### Records for this task
========================================

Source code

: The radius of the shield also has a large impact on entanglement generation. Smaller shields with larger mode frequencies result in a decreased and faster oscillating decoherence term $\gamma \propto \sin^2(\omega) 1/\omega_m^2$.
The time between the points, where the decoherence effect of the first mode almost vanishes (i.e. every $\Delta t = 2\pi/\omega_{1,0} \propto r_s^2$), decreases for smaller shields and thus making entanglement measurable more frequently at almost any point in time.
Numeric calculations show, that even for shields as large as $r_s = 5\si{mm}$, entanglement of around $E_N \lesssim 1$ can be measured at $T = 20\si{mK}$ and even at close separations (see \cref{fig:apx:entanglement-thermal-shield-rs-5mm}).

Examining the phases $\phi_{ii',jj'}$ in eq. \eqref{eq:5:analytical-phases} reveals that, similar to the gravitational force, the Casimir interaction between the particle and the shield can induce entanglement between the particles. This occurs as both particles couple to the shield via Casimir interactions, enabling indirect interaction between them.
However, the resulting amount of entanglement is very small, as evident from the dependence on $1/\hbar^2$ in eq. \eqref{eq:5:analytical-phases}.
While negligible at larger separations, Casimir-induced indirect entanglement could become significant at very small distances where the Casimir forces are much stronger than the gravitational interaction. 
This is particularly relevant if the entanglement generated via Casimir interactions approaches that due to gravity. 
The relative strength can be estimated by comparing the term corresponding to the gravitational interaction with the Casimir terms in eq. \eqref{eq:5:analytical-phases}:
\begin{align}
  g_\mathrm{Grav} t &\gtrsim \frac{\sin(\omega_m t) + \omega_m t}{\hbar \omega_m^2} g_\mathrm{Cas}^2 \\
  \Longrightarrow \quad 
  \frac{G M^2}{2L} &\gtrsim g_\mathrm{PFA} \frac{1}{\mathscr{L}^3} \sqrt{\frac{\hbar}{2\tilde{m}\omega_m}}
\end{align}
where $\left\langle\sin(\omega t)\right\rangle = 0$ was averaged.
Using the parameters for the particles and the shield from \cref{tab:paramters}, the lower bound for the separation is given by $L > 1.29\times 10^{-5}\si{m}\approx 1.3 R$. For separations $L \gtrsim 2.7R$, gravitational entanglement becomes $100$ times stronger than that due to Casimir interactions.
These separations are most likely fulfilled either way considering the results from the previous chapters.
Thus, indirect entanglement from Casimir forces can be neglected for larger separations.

========================================

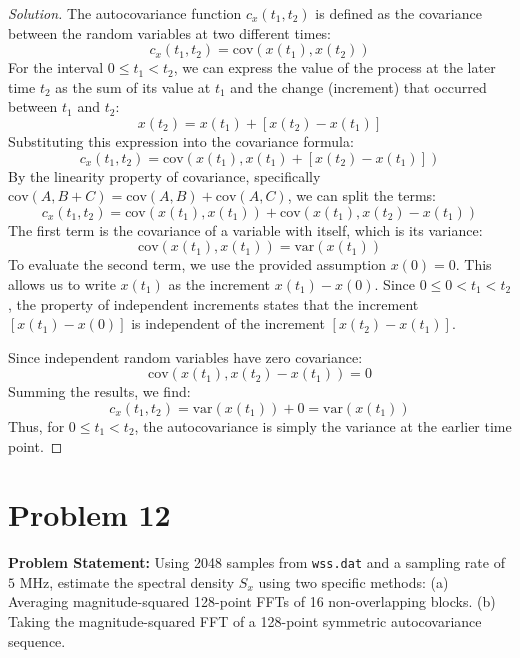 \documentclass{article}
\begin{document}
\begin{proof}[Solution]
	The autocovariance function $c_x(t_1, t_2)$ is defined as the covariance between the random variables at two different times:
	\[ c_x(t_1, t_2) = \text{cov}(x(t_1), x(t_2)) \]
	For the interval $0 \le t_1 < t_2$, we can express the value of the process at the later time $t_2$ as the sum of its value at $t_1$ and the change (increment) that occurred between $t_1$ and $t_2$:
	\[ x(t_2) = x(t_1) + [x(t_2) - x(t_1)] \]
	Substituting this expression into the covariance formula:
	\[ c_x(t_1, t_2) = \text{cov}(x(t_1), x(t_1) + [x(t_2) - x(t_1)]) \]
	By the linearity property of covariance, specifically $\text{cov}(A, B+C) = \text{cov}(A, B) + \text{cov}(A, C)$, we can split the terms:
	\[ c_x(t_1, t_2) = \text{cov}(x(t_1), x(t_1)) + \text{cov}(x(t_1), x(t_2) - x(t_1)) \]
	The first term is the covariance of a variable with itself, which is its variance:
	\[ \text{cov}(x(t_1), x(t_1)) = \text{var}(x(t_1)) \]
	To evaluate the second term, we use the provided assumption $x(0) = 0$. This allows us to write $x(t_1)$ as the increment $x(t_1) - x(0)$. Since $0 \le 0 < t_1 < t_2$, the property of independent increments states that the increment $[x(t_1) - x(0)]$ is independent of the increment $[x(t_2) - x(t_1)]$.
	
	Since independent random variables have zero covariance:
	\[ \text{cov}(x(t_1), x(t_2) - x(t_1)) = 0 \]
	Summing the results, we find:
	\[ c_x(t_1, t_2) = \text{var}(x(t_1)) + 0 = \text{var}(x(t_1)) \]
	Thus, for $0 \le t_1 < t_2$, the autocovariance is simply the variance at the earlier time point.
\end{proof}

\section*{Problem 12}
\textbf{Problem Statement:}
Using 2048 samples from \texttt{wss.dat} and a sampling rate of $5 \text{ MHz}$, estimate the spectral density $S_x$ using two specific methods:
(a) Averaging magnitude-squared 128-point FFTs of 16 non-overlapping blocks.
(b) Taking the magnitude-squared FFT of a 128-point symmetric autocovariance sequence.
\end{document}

========================================

### Task objective
Lines containing the word "variables": copy every one of them from the records above.

### Solution to this problem
	The autocovariance function $c_x(t_1, t_2)$ is defined as the covariance between the random variables at two different times:
	Since independent random variables have zero covariance:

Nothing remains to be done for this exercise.